Friday capped a tough week for stocks. If Wednesday belonged to Massachusetts and Thursday Obama, Friday was dominated by a new Democratic threat to Bernanke's re-confirmation. Nothing like piling more uncertainty on an already lousy week.
Though we may be treated to some political mugging and foot-dragging, Bernanke likely gets his second term. That doesn't mean the mugging and the foot-dragging in the meantime can't roil stocks some and create still more spooky headlines. We call this the pessimism of disbelief: The view the world has too many insurmountable problems for stocks to rise. Bad news is really bad. And any good news is just wrong, because good news can't exist. Or good news is something that will turn bad.
This is how the pessimism of disbelief works. Take the economy, for example. People fear the recovery isn't real and lasting. That's bad. But they also fear more stimulus will only increase the deficit and debt, stoke inflation, and fuel socialism—there's no point trying. So the problem is bad, but so is the proposed solution. You can't win.
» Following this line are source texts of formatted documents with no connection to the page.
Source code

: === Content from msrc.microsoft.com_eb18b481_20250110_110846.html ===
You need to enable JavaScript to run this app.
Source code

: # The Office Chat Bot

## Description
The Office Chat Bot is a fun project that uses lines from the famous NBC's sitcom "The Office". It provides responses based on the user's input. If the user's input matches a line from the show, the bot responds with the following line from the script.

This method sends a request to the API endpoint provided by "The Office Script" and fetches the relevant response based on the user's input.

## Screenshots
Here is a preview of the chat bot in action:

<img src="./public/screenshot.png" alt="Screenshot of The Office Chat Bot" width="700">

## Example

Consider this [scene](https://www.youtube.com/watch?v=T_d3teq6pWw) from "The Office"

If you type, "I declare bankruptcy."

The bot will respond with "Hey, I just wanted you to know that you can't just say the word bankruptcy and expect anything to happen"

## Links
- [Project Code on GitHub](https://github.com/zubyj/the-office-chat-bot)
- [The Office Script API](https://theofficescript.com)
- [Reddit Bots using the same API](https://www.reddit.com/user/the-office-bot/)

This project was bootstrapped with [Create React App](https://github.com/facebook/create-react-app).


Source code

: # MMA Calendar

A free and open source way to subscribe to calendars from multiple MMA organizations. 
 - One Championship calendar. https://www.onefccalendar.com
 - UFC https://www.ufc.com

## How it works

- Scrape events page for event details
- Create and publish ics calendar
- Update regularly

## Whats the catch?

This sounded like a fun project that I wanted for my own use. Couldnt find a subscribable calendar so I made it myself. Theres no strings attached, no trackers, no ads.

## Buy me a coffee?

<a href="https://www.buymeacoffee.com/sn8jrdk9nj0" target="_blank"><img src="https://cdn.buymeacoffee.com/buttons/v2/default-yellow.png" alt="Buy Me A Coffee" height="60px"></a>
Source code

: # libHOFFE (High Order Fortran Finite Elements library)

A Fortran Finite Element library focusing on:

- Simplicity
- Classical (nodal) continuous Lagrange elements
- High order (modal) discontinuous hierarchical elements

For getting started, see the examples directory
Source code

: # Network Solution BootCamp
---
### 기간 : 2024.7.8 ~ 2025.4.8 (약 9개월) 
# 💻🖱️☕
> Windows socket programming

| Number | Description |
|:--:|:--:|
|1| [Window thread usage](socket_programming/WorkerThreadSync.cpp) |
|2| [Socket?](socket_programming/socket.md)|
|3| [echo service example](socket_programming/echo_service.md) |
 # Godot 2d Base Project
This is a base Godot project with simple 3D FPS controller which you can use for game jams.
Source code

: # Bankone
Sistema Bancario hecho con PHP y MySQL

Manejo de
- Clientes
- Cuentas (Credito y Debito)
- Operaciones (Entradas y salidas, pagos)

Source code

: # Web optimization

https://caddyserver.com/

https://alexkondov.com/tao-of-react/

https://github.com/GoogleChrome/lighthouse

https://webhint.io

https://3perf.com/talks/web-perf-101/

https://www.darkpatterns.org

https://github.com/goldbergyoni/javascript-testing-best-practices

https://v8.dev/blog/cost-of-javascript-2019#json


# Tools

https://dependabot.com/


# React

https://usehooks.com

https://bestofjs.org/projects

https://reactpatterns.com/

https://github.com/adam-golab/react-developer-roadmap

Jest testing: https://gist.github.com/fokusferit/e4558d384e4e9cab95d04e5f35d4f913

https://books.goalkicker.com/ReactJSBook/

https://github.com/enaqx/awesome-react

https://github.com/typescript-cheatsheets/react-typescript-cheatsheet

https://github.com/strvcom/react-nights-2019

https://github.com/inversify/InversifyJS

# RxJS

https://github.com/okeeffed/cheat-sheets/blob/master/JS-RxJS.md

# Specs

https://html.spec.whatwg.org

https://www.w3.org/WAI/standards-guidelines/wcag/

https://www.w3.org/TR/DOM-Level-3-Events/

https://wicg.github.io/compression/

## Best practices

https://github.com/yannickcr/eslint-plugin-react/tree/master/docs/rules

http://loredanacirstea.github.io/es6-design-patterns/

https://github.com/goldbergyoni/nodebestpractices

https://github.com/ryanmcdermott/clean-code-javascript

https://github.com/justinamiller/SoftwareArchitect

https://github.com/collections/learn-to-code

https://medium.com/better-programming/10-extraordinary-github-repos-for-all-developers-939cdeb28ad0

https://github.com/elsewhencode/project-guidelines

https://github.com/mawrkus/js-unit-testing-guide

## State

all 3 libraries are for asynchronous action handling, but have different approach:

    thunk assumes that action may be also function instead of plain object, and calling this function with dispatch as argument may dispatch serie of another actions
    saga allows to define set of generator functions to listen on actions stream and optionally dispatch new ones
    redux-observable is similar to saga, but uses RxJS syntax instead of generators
You can see it in any headline you pick. More examples: Banks are bad, culpable for all of today's supposed problems, and "should" be punished for risky behavior. And though blaming the recent financial panic on the reversal of Glass-Steagall was trendy just months ago, Obama's plan (admittedly, exceedingly vague and blurry), reminiscent of Glass-Steagall separation of commercial from investment banking, was suddenly bad again. Solution worse or as bad as the problem? That's the pessimism of disbelief.
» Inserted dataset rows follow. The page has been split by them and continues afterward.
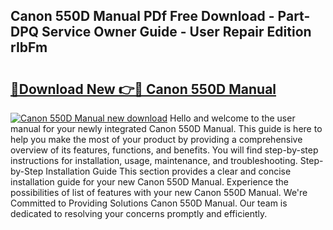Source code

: ## Canon 550D Manual PDf Free Download - Part-DPQ Service Owner Guide - User Repair Edition rIbFm

# <h2><a href="http://cf18675.oget.top/?id=Canon+550D+Manual">🔗Download New 👉🔴 Canon 550D Manual</a></h2>

[![Canon 550D Manual new download](https://i.imgur.com/5g1atiW.png)](http://cf18675.oget.top/?id=Canon+550D+Manual)
Hello and welcome to the user manual for your newly integrated Canon 550D Manual. This guide is here to help you make the most of your product by providing a comprehensive overview of its features, functions, and benefits. You will find step-by-step instructions for installation, usage, maintenance, and troubleshooting. Step-by-Step Installation Guide This section provides a clear and concise installation guide for your new Canon 550D Manual. Experience the possibilities of list of features with your new Canon 550D Manual. We're Committed to Providing Solutions Canon 550D Manual. Our team is dedicated to resolving your concerns promptly and efficiently.
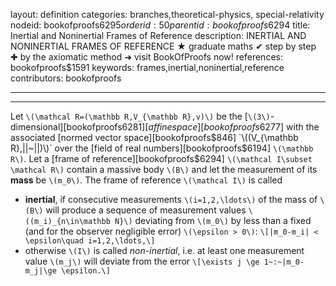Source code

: layout: definition
categories: branches,theoretical-physics, special-relativity
nodeid: bookofproofs$6295
orderid: 50
parentid: bookofproofs$6294
title: Inertial and Noninertial Frames of Reference
description: INERTIAL AND NONINERTIAL FRAMES OF REFERENCE &#9733; graduate maths &#10004; step by step &#10010; by the axiomatic method &#10140; visit BookOfProofs now!
references: bookofproofs$1591
keywords: frames,inertial,noninertial,reference
contributors: bookofproofs

---


---

Let `\(\mathcal R=(\mathbb R,V_{\mathbb R},v)\)` be the [`\(3\)`-dimensional][bookofproofs$6281] [affine space][bookofproofs$6277] with the associated [normed vector space][bookofproofs$846] `\((V_{\mathbb R},||~||)\)` over the [field of real numbers][bookofproofs$6194] `\(\mathbb R\)`. Let a [frame of reference][bookofproofs$6294] `\(\mathcal I\subset \mathcal R\)` contain a massive body `\(B\)` and let the measurement of its **mass** be `\(m_0\)`. The frame of reference `\(\mathcal I\)` is called 

* **inertial**, if consecutive measurements `\(i=1,2,\ldots\)` of the mass of `\(B\)` will produce a sequence of measurement values `\((m_i)_{n\in\mathbb N}\)` deviating from `\(m_0\)` by less than a fixed (and for the observer negligible error) `\(\epsilon > 0\)`:
`\[|m_0-m_i| < \epsilon\quad i=1,2,\ldots,\]`
* otherwise `\(I\)` is called *non-inertial*, i.e. at least one measurement value `\(m_j\)` will deviate from the error 
`\[\exists j \ge 1~:~|m_0-m_j|\ge \epsilon.\]`
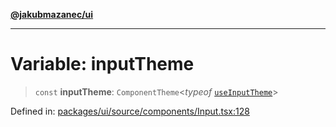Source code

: [**@jakubmazanec/ui**](../README.md)

---

# Variable: inputTheme

> `const` **inputTheme**: `ComponentTheme`\<_typeof_ [`useInputTheme`](useInputTheme.md)\>

Defined in:
[packages/ui/source/components/Input.tsx:128](https://github.com/jakubmazanec/tools/blob/dccfe8e5cee218e88ff4db59e4bf460975897c58/packages/ui/source/components/Input.tsx#L128)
Folks worry China is too hot, a bubble in the making, and too-fast growth coupled with their massive recent monetary stimulus will cause inflation. But with every slight tightening gesture (e.g., on Thursday, China's benchmark yield rose 4 whole basis points), folks panic about just the reverse—a too-early exit will stall the recovery. Perhaps investors are scared lending would slow—but lending has been robust, and a little-less-than-robust is hardly a freeze. Lots of lending is bad, but slightly less than that is bad too…
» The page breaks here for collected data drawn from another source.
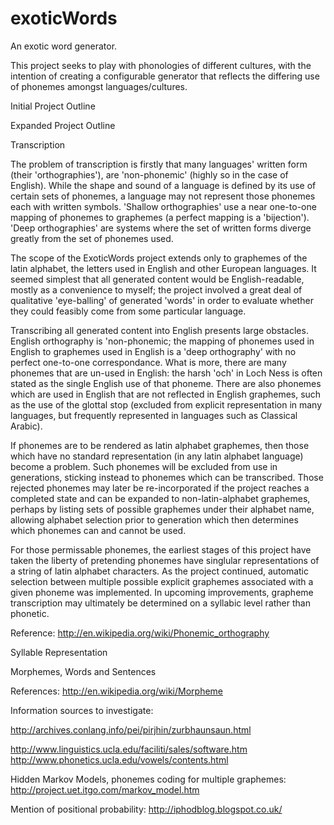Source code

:exoticWords
===========

An exotic word generator.

This project seeks to play with phonologies of different cultures, with the intention of creating a configurable generator that reflects the differing use of phonemes amongst languages/cultures.

Initial Project Outline



Expanded Project Outline



Transcription

The problem of transcription is firstly that many languages' written form (their 'orthographies'), are 'non-phonemic' (highly so in the case of English). While the shape and sound of a language is defined by its use of certain sets of phonemes, a language may not represent those phonemes each with written symbols. 'Shallow orthographies' use a near one-to-one mapping of phonemes to graphemes (a perfect mapping is a 'bijection'). 'Deep orthographies' are systems where the set of written forms diverge greatly from the set of phonemes used.

The scope of the ExoticWords project extends only to graphemes of the latin alphabet, the letters used in English and other European languages. It seemed simplest that all generated content would be English-readable, mostly as a convenience to myself; the project involved a great deal of qualitative 'eye-balling' of generated 'words' in order to evaluate whether they could feasibly come from some particular language.

Transcribing all generated content into English presents large obstacles. English orthography is 'non-phonemic; the mapping of phonemes used in English to graphemes used in English is a 'deep orthography' with no perfect one-to-one correspondance. What is more, there are many phonemes that are un-used in English: the harsh 'och' in Loch Ness is often stated as the single English use of that phoneme. There are also phonemes which are used in English that are not reflected in English graphemes, such as the use of the glottal stop (excluded from explicit representation in many languages, but frequently represented in languages such as Classical Arabic).

If phonemes are to be rendered as latin alphabet graphemes, then those which have no standard representation (in any latin alphabet language) become a problem. Such phonemes will be excluded from use in generations, sticking instead to phonemes which can be transcribed. Those rejected phonemes may later be re-incorporated if the project reaches a completed state and can be expanded to non-latin-alphabet graphemes, perhaps by listing sets of possible graphemes under their alphabet name, allowing alphabet selection prior to generation which then determines which phonemes can and cannot be used.

For those permissable phonemes, the earliest stages of this project have taken the liberty of pretending phonemes have singlular representations of a string of latin alphabet characters. As the project continued, automatic selection between multiple possible explicit graphemes associated with a given phoneme was implemented. In upcoming improvements, grapheme transcription may ultimately be determined on a syllabic level rather than phonetic.

Reference: 
http://en.wikipedia.org/wiki/Phonemic_orthography

Syllable Representation

Morphemes, Words and Sentences


References: 
http://en.wikipedia.org/wiki/Morpheme

Information sources to investigate:

http://archives.conlang.info/pei/pirjhin/zurbhaunsaun.html

http://www.linguistics.ucla.edu/faciliti/sales/software.htm
http://www.phonetics.ucla.edu/vowels/contents.html

Hidden Markov Models, phonemes coding for multiple graphemes:
http://project.uet.itgo.com/markov_model.htm

Mention of positional probability:
http://iphodblog.blogspot.co.uk/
Equally confusing? How good news is seen as rarely true and often bad. Like Goldman Sachs' fourth quarter 2009 earnings, which beat expectations by nearly $3 per share. Lest we get excited, the headlines remind us: These earnings aren't "as good as they look." Great news—profits!—is couched as a dirge on lower employee compensation and goes well with the myriad stories predicting bank suffering under Obama's new regulatory plans.
There are countless other examples, like the state-by-state employment figures, which showed an unchanged national rate in December yet still managed to "darken" the jobs landscape. And last week's market downside makes these stories seem even scarier than they likely otherwise would.
This is a classic bull market phenomenon—the proverbial wall of worry. Stocks don't march straight up in a bull market—never do. They have to fall back some to keep feeding the pessimism. Keep in mind, the three-day 5% drop in the S&P 500 (through Friday) is the worst in over 10 months. Bad! But those previous three days ended on March 9th, before a massive 68% rally. But you won't read about that, or people will say, "Yeah, but, it's different this time." That's the pessimism of disbelief.